Nathanael (Over 1 year ago)
>>There are certainly big improvements to be made to the current pointclouds, which are known as 'sparse reconstruction'. These are generated in the step of discovering the positions of the camera(s) that took the photos in a given collection.

>>The next step after this is to use stereo vision algorithms once the positions of the cameras is known to generate dense reconstruction, which is still just a pointcloud but a fair improvement. Here is an example.

Original synth (sparse reconstruction) here:

The following two videos provide a look at what that same data looks like after dense reconstruction:

>>The University of Washington (where the Photo Tourism was born) is performing research on what comes next which is more what you envision.
conchster2 (Over 1 year ago)
Yes, The University of Washington is definitely taking it in the direction I'm looking for. I find photosynth currently is a little jagged when navigating a scene, and to have the entire thing simply rendered in three dimensions and viewed using a simple flying camera would be great.
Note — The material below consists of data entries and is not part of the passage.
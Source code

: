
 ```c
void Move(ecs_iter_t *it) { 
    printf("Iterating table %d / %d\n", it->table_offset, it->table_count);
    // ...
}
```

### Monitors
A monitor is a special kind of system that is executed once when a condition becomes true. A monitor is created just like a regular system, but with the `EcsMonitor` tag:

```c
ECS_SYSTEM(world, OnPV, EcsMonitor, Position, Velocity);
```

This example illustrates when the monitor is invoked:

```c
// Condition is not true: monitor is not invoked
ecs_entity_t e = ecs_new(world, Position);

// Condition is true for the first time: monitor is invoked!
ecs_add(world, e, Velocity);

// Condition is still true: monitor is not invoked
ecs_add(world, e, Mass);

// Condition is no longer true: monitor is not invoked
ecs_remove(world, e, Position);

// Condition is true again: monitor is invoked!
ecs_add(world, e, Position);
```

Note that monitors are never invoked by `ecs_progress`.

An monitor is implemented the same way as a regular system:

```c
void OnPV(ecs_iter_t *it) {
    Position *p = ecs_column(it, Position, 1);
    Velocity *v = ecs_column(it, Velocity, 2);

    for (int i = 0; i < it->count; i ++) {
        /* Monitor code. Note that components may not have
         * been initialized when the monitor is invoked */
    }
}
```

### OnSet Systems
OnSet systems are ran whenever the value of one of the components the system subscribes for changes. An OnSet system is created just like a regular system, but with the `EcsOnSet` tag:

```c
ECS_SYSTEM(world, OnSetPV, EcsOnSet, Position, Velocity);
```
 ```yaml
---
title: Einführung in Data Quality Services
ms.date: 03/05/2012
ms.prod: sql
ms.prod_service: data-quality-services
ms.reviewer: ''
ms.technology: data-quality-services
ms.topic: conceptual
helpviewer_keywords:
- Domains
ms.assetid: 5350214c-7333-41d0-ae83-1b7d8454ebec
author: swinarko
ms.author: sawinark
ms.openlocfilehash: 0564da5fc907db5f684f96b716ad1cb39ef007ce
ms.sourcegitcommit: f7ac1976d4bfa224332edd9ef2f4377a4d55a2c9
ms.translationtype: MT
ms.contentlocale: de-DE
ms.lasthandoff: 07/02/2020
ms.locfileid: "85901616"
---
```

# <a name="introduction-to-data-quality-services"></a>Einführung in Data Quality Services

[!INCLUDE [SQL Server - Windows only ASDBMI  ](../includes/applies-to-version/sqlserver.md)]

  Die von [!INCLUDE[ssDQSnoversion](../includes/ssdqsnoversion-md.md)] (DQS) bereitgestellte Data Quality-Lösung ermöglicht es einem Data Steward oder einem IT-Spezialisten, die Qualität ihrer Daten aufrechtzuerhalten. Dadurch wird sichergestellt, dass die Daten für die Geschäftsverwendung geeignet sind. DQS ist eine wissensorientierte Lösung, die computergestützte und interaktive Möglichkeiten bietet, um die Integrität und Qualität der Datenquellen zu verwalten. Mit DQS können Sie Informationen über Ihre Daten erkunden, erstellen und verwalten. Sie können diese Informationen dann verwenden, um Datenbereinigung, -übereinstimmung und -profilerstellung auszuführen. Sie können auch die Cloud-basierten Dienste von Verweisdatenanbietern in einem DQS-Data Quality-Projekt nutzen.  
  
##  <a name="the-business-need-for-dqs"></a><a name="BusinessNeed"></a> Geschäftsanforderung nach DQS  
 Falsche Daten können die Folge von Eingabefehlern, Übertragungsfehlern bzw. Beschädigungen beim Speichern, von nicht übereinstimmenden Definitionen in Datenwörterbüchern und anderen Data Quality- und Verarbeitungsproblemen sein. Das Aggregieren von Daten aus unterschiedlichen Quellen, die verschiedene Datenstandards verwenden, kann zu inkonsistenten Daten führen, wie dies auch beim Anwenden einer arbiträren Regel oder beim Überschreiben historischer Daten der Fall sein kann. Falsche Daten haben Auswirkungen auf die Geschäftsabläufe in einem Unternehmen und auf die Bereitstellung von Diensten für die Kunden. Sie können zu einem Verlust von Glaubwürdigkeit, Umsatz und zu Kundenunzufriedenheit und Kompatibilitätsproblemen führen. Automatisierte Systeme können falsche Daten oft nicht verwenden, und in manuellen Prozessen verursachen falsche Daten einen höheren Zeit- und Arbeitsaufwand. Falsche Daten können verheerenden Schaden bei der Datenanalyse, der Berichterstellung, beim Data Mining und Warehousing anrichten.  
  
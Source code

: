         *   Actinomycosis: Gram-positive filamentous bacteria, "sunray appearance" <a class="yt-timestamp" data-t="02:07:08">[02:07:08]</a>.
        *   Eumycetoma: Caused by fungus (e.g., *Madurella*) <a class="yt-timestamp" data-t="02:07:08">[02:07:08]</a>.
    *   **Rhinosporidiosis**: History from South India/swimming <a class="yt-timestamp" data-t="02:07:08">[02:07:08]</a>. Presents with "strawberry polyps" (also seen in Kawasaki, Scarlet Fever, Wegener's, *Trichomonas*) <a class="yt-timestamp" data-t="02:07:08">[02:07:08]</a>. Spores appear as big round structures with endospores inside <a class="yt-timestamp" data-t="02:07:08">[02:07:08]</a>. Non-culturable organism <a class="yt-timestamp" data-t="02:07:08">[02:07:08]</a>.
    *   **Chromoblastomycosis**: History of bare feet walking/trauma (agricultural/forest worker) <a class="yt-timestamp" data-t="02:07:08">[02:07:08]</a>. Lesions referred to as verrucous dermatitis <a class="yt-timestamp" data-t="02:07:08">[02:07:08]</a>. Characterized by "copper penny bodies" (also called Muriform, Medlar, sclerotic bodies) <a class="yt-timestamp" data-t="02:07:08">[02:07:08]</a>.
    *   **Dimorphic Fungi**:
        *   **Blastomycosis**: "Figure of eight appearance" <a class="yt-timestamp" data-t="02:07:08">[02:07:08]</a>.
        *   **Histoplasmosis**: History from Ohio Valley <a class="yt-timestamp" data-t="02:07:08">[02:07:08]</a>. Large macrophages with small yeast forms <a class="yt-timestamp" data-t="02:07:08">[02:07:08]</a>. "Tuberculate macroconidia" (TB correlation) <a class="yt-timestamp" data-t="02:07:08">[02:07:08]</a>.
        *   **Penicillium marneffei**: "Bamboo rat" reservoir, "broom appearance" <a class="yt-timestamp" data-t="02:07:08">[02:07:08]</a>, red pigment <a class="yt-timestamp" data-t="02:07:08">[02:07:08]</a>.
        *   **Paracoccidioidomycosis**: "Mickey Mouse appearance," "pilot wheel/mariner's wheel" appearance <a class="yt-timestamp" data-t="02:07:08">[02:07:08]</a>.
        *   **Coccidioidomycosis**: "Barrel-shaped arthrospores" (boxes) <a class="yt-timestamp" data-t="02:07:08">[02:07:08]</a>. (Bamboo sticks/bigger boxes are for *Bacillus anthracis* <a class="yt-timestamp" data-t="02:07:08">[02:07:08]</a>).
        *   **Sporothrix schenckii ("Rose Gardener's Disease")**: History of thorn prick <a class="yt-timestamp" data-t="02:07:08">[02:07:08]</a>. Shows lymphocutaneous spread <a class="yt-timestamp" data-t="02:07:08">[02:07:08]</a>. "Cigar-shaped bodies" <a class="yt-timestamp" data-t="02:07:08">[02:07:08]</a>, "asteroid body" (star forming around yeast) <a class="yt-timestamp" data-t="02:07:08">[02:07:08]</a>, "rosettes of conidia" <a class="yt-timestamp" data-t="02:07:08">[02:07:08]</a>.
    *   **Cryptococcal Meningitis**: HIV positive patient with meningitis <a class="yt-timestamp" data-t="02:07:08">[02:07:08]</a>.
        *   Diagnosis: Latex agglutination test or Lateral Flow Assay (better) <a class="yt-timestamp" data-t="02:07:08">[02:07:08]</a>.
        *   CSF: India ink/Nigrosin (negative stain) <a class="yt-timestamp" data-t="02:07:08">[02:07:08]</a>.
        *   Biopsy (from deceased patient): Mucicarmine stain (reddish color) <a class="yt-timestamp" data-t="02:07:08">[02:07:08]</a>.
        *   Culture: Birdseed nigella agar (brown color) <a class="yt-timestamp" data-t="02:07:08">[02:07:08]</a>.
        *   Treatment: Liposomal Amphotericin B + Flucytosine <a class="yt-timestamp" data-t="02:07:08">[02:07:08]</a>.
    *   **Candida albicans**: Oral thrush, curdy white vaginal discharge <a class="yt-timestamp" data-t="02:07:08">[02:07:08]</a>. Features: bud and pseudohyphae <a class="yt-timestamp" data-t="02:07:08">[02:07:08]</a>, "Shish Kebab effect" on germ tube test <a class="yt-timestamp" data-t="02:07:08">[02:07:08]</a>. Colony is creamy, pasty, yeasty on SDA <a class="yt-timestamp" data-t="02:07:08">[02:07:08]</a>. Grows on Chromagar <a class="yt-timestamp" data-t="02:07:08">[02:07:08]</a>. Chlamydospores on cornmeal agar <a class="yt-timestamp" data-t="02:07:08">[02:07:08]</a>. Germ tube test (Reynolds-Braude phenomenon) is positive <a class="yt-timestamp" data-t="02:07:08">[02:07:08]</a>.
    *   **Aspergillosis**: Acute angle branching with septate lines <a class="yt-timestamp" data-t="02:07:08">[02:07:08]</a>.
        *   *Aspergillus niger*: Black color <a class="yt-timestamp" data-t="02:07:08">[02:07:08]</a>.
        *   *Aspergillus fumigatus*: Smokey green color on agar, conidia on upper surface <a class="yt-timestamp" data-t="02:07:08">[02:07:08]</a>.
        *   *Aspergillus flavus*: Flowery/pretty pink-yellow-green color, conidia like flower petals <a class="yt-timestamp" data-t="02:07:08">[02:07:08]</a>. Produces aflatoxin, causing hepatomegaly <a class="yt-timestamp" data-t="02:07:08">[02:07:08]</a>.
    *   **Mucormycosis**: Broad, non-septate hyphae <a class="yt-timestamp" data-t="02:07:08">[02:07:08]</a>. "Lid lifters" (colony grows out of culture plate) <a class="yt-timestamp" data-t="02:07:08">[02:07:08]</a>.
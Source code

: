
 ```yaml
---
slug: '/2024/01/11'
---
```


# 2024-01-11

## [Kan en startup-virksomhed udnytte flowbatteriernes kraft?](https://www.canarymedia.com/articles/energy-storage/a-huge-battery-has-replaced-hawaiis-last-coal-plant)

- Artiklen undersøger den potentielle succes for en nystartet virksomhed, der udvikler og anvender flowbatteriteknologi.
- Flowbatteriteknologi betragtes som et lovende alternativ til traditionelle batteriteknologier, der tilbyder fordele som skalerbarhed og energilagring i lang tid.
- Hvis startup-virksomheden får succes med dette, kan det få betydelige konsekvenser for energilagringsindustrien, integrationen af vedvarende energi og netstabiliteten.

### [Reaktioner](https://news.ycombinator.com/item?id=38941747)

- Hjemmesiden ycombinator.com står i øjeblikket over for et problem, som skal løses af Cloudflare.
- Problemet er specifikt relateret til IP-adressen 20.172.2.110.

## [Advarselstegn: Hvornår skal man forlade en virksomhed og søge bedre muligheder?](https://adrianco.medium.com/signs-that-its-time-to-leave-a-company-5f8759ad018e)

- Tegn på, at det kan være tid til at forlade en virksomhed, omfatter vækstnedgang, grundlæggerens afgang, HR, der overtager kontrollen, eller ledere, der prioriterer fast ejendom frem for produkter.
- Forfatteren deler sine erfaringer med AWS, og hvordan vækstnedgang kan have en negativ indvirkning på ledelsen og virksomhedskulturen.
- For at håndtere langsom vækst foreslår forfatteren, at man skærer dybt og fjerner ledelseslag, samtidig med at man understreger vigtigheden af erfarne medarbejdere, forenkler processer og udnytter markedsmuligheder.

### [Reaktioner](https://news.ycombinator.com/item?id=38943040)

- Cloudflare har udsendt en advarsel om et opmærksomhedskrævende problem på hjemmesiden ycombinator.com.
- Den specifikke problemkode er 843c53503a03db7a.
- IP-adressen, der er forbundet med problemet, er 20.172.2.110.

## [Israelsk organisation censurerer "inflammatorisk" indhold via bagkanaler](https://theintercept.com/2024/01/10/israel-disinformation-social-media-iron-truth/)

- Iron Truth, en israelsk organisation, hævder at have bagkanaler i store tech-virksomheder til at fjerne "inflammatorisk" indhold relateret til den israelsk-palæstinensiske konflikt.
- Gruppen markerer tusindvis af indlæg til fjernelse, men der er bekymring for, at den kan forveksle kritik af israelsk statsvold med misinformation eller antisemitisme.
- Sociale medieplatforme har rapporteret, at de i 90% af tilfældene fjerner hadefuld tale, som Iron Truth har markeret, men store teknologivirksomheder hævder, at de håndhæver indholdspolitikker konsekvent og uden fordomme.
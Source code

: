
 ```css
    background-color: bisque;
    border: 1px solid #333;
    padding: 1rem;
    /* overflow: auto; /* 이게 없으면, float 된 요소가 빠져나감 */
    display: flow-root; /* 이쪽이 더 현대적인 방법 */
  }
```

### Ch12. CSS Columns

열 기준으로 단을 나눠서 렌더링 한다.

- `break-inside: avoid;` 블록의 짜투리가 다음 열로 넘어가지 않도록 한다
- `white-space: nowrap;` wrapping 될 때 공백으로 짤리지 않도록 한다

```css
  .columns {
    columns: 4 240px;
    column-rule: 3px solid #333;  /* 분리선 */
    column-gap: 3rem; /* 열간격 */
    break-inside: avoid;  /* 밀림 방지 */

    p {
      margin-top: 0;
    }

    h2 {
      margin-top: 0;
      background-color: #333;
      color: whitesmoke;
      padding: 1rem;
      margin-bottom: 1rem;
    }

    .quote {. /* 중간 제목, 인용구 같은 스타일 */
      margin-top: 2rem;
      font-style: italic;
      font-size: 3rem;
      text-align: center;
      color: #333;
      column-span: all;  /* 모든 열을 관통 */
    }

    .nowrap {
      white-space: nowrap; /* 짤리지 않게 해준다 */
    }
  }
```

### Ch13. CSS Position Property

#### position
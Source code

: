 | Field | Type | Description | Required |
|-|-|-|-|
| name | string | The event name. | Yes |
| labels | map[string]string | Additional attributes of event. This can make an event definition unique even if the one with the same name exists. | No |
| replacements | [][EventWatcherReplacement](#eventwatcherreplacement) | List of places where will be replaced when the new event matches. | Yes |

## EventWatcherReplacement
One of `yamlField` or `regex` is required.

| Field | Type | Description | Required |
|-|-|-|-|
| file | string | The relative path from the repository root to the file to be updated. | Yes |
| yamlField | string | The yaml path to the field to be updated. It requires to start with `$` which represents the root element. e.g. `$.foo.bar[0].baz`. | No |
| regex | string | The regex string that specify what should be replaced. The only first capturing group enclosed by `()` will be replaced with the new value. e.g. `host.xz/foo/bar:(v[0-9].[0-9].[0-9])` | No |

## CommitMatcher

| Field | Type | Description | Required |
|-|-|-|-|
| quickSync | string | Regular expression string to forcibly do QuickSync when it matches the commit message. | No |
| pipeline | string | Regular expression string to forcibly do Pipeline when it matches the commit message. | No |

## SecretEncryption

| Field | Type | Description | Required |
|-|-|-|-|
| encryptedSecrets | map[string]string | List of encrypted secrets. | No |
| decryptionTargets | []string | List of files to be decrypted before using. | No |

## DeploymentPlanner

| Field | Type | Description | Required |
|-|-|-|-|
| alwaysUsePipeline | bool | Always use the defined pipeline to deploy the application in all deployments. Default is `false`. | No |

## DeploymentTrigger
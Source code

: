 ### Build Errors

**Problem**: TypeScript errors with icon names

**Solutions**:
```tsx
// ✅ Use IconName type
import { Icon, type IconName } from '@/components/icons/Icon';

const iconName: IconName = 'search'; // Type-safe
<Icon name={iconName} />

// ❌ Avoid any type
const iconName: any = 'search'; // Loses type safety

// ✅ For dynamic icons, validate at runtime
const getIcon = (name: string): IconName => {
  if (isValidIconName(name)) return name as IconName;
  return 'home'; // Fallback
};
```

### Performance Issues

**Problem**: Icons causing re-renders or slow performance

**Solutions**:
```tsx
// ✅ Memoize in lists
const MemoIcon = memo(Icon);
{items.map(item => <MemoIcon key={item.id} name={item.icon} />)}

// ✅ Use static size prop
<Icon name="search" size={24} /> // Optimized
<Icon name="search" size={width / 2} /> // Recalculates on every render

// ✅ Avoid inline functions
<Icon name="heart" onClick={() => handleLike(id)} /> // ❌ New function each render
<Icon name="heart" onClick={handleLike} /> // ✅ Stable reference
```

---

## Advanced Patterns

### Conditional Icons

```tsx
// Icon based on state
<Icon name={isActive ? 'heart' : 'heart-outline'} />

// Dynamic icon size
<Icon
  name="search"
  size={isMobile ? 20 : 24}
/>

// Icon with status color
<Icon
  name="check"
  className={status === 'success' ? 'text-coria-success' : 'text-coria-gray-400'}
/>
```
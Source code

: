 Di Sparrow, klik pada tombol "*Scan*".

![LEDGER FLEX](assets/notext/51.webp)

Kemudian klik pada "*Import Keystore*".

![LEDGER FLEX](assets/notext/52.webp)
Thanks so much Nethanael.
Nathanael (Over 1 year ago)
Edit: ...where the Photo Tourism *project* was born...

I should also point out that it was a collaboration between UW and Microsoft Research and that nearly all affiliated research continues to be worked on with Rick Szeliski from Microsoft Research. 

An example of an idea that has been introduced to Photosynth after the initial Photo Tourism work is "Finding Paths through the World's Photos" (finding a path of photos to follow through doorways instead of floating through walls as you transition from an inside photograph to outside or vice versa) which is now seen when clicking on a highlight within a synth.

The collaborations between UW and Microsoft Research in the structure from motion space is a great way to keep up with what Photosynth will likely look like a year or two down the road.
Nathanael (Over 1 year ago)
Yasutaka Furukawa (now of Google) has recently posted some videos of his 'oriented patches' reconstructions under the title of "Towards Internet-scale Multi-view Stereo".

See them here:

The above research seems to still have been done in conjunction with Steve Seitz and Brian from UW and Rick Szeliski from Microsoft Research, regardless of Mr. Furukawa's current affiliation. Still, I'm sure that it means very interesting things from Google beyond their current synthing of Panoramio, Picasa, and Flickr photos into Street View. I know that they've also been using some level of computer vision to automate 3D cities for Google Earth, following in Virtual Earth's footsteps there, in addition to relying on the wonderful user generated models from Sketchup and Google 3D Warehouse.